HOW TO COMPLETE THIS TASK:
Return the full listing, character for character.

WORKING DATA:
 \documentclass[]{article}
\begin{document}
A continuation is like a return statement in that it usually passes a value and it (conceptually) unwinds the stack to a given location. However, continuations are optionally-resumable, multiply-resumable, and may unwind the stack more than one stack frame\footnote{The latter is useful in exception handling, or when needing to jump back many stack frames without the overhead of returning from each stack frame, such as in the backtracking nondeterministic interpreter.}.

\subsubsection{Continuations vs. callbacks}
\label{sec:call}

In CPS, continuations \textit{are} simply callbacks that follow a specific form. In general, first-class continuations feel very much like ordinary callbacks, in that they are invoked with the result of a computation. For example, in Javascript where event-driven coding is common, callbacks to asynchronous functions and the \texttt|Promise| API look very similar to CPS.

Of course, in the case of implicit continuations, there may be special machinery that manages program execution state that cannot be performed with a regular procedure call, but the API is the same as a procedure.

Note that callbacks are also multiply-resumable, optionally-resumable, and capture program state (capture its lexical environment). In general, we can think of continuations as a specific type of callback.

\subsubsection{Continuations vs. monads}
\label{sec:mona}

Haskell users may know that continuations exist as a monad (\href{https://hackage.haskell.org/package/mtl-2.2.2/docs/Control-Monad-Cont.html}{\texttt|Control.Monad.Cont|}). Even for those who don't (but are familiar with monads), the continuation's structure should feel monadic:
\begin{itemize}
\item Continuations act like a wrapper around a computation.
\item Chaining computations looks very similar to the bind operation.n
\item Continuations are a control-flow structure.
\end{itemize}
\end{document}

ANSWER AREA:
 \documentclass[]{article}
\begin{document}
A continuation is like a return statement in that it usually passes a value and it (conceptually) unwinds the stack to a given location. However, continuations are optionally-resumable, multiply-resumable, and may unwind the stack more than one stack frame\footnote{The latter is useful in exception handling, or when needing to jump back many stack frames without the overhead of returning from each stack frame, such as in the backtracking nondeterministic interpreter.}.

\subsubsection{Continuations vs. callbacks}
\label{sec:call}

In CPS, continuations \textit{are} simply callbacks that follow a specific form. In general, first-class continuations feel very much like ordinary callbacks, in that they are invoked with the result of a computation. For example, in Javascript where event-driven coding is common, callbacks to asynchronous functions and the \texttt|Promise| API look very similar to CPS.

Of course, in the case of implicit continuations, there may be special machinery that manages program execution state that cannot be performed with a regular procedure call, but the API is the same as a procedure.

Note that callbacks are also multiply-resumable, optionally-resumable, and capture program state (capture its lexical environment). In general, we can think of continuations as a specific type of callback.

\subsubsection{Continuations vs. monads}
\label{sec:mona}

Haskell users may know that continuations exist as a monad (\href{https://hackage.haskell.org/package/mtl-2.2.2/docs/Control-Monad-Cont.html}{\texttt|Control.Monad.Cont|}). Even for those who don't (but are familiar with monads), the continuation's structure should feel monadic:
\begin{itemize}
\item Continuations act like a wrapper around a computation.
\item Chaining computations looks very similar to the bind operation.n
\item Continuations are a control-flow structure.
\end{itemize}
\end{document}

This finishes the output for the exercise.